Among the poems are all nine stanzas of “Our Hope,” composed in 1886 by Naftali Herz Imber. The first two stanzas would go on to become Israel’s national anthem, and Grabovsky’s notebook contains early evidence of the original lyrics in full.
The notebook has since been afforded great historical importance as providing glimpse into the culture in the Jewish settlements before World War I. Its discovery and recovery from Lebanon is a tale unto itself.
In 1982, some 20 years after Grabovsky died, a reserves combat medic named Chaim Shani who had been called up during the First Lebanon War was on patrol with a Druze reserve officer when they found themselves outside Sidon’s main synagogue.

Just a few years earlier, the last remaining Jewish family, the Levis, had left Sidon, but when Grabovsky was young, she used to travel with family and friends from Rosh Pina to the Lebanese city to visit Jewish relatives or trade with its large Jewish community.
Shani and his buddy started looking through the synagogue.
“In a box, we found a notebook of poems, and Rivka’s name was written in it along with other names. I took the notebook and thought I would return it to the owner,” Shani recalled to The Times of Israel. “When I returned to Israel from reserve duty, I took part in a Hebrew poetry event and told the story on the stage. One of the audience was a relative of Rivka’s daughter, Tzippora Adler. She said, ‘I’ll take it to her.'”
Shani, a Kiryat Shmona resident who worked for the Education Ministry before retiring, told The Times of Israel that the mystery of how Grabovsky’s notebook reached Sidon “will likely never be solved.”

Grabovsky had likely thought her legacy would be as a pioneering settler of the Land of Israel. She had dedicated her life to working the land and her farm in Mishmar HaYarden, and after being freed from captivity she intended to continue.

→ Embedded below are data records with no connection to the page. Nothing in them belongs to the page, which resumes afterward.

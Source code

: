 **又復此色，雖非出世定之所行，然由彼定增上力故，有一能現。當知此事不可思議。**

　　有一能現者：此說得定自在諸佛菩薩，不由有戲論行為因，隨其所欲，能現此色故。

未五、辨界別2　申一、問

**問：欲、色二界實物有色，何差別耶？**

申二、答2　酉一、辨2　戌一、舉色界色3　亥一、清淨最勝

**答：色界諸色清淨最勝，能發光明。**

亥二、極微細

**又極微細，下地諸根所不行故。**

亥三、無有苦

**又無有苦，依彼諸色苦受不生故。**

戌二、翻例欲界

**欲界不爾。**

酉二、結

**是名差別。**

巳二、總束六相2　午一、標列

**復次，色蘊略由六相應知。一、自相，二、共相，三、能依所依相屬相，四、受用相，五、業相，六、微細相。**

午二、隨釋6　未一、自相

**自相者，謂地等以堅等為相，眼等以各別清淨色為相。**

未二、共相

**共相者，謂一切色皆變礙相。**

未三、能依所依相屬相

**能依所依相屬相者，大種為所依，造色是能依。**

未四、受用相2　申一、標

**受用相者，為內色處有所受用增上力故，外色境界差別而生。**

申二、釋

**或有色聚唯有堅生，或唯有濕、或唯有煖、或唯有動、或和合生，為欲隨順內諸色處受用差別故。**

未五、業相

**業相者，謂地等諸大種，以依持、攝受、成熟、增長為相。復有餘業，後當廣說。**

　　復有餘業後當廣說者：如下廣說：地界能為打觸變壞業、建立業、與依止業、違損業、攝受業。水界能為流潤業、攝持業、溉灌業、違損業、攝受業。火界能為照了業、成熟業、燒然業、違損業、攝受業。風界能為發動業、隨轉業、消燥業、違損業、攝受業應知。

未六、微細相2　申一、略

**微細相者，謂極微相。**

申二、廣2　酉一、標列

However, after returning from Syrian captivity, she was told that the entire area was part of a demilitarized zone as per the ceasefire agreement with Syria. A new Mishmar HaYarden was being established on land to the west of the destroyed village, while the land of the original Mishmar Hayarden would later be used by the state to establish Kibbutz Gadot.
The people of Mishmar HaYarden who had returned from captivity complained to the authorities and an argument broke out over the compensation they deserved.
Historian Itzhaki, who documented the battles for Mishmar HaYarden, is convinced that the dispossession of the land was political, much like the lack of recognition for Grabovsky’s and others’ heroics.
“An extraordinary injustice was done to her,” he said. “All the lands of Mishmar HaYarden were given to Kibbutz Gadot, and after years of arguments over compensation, she and the other residents of Mishmar HaYarden were given small sums.”
Grabovsky moved to Netanya and died there in 1962, never having returned to her native village.
“I knew her and met her at the end of her life,” said Itzhaki. “She became destitute and worked as the cleaning manager for a care home in Netanya. She washed dishes and floors and passed away at the age of 64.”